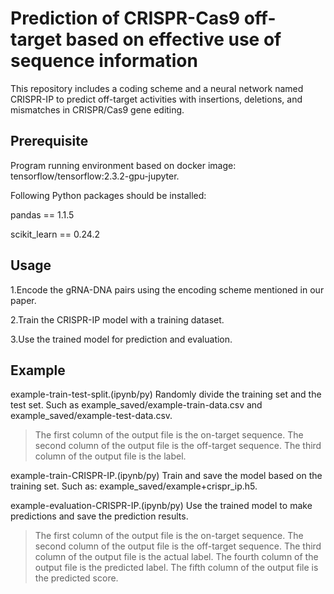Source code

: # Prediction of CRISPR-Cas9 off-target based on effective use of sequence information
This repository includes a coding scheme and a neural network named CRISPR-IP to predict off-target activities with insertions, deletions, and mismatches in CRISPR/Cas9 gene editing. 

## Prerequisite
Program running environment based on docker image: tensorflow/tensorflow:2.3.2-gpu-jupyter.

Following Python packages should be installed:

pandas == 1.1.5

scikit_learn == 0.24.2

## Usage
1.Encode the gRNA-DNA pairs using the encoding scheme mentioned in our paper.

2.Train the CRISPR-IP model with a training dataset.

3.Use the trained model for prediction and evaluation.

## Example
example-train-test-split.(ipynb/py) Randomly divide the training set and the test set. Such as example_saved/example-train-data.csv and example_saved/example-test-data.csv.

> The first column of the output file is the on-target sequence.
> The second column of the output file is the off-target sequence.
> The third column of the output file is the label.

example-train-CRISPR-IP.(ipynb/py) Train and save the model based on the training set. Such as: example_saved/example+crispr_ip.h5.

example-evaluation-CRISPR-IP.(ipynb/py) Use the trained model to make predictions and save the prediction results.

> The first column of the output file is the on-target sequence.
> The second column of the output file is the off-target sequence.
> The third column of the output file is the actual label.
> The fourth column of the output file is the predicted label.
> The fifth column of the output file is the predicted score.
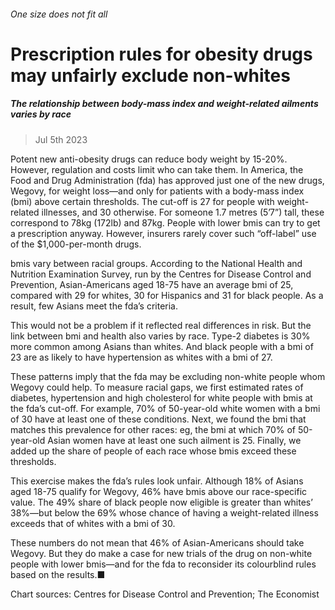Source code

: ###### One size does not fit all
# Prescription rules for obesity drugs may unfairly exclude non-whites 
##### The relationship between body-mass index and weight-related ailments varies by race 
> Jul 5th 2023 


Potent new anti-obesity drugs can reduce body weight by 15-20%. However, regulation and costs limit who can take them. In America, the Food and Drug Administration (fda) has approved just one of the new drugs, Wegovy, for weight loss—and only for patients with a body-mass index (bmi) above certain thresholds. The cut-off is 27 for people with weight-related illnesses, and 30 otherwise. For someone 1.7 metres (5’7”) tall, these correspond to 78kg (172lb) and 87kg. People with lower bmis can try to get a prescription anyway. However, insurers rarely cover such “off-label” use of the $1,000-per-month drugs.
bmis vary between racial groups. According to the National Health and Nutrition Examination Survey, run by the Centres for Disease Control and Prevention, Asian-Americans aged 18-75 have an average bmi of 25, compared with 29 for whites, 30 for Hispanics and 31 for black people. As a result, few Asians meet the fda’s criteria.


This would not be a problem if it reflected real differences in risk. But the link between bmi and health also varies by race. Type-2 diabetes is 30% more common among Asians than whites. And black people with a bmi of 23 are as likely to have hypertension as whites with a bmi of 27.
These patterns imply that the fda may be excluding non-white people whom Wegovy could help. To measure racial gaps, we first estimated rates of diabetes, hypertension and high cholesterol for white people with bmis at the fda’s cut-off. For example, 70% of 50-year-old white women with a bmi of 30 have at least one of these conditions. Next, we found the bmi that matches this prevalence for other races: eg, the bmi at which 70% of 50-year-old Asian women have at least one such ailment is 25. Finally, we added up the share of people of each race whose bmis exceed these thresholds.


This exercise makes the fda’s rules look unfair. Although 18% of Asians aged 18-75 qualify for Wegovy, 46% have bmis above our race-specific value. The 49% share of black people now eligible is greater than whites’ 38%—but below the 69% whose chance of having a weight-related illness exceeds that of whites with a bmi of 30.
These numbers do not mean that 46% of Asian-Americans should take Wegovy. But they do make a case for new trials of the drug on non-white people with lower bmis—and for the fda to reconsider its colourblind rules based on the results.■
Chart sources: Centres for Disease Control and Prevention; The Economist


----

* [WHAT IS BEING ASKED]: Find how many lines in the material above hold the word "index", then reply with only that figure.

* [FINISHED EXERCISE]: 2